Man paroled for teen's 1995
murder Jeremy Nash news-herald.net
Tim
Guider has been Loudon County’s sheriff for more than three
decades, but he still remembers one haunting murder five
years into his tenure.
James Glenn Snider, 17, was charged with the murder of 16-year-old Bradley Packett in May 1995.
“If I recall, we got a call from a neighbor that heard a
gunshot. They saw the boys go over into the Packett home and
it was in the basement where this occurred, but a neighbor
called and said they heard a gunshot,” Guider said. “... It
wasn’t long after that I believe it was the aunt of Snider
called and said that he had just gotten home and had a gun —
shotgun — and he was very anxious, but said he had just shot
Brad Packett.
“I think we got
there pretty quick at the Packett house and ended up
getting to the Snider house and taking James into
custody,” he added. “I know we tried him as an adult; he
was a juvenile at the time. It was just a horrible
scene. It was tragic for both sides. I mean when you’ve
got two kids that — one loses their life and the other
one basically loses their life in prison.”
According to an
opinion filed September 1998 by Judge Paul G. Summers,
Bradley was killed by a shotgun blast to the head.

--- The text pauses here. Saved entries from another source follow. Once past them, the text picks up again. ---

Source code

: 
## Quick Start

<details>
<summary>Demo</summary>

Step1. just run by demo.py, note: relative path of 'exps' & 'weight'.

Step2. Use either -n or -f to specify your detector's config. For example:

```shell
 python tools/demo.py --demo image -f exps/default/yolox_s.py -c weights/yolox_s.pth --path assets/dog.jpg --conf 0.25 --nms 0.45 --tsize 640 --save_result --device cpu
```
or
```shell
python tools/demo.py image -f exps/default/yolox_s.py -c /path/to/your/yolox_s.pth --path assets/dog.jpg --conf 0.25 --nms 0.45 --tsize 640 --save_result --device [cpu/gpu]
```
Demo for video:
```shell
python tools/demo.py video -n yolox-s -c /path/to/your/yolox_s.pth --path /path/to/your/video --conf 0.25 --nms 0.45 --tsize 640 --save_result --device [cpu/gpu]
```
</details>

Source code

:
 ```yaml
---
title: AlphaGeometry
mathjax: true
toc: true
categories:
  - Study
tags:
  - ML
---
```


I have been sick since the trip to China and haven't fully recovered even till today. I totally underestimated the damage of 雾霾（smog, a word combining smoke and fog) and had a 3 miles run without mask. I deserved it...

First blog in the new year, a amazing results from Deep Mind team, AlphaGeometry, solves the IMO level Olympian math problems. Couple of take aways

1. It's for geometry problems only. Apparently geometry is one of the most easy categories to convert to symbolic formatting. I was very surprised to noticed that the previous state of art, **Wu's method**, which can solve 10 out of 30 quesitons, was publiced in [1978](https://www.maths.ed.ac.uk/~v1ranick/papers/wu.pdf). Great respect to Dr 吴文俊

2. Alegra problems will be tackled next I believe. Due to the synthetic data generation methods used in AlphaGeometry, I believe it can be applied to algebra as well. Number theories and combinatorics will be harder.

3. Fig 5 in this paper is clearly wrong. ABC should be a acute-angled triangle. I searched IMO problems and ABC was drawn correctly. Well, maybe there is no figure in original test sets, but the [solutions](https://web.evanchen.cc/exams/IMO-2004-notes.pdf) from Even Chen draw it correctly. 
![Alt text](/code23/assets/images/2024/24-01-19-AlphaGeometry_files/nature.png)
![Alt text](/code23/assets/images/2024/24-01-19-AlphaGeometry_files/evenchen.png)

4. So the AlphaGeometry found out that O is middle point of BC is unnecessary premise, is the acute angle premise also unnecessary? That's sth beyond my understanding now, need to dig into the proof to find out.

Snider purchased a shotgun four days before the
shooting. The report also states Snider said to others
he was “determined to get the money that Packett owed
him from a bet, and the appellant had inquired when
Packett might be home alone.”
Bradley was found
dead in the basement of his home off Browder Hollow Road
— the same house his father, Michael Packett, lives in
to this day.
“I mean it was a
very bad scene,” Tony Aikens, former LCSO chief deputy,
said. “It was a brutal murder and something that in your
law enforcement career you’re never going to forget.”
Snider was
convicted of first-degree murder in January 1997 and
sentenced to life in prison with possibility of parole
after 25 years.
Despite the guilty
verdict, Michael said he can never have full closure for
his son’s death.
“There’s never any
closure in a murder — never,” Michael said. “I mean
it’ll be with you until the day you die. You just try to
push it back. Every time you go through like a parole
hearing or something like that, well, you’re reliving it
again. I mean it really takes a lot out of you.”
Snider was
recently released from prison on parole. Despite
attempts through family members, he could not be
reached for comment.
“Well, he ruined my life,” Michael said. “He took my only child. I’ll never get to see him grow up and have a wife, have grandchildren. Just coming into somebody’s home like that, the way he killed him, he killed him execution style.”
Michael still
wonders if he could have done something to prevent
his son’s death.
“I don’t have
anything of the life I had before,” Wanda Packett,
Bradley’s stepmother, said. “There’s ... been no
happiness.”
“We’re getting
older and I don’t want to spend the rest of my life
living through that all the time,” Michael added.
He described
Bradley as someone who had “such a good heart.”
“He was always
eager to please,” Michael said. “He’d do anything
for anybody and he’d never want anything in return.
He loved sports. I had him in sports from 6 years
old all the way up to high school. He loved to cook.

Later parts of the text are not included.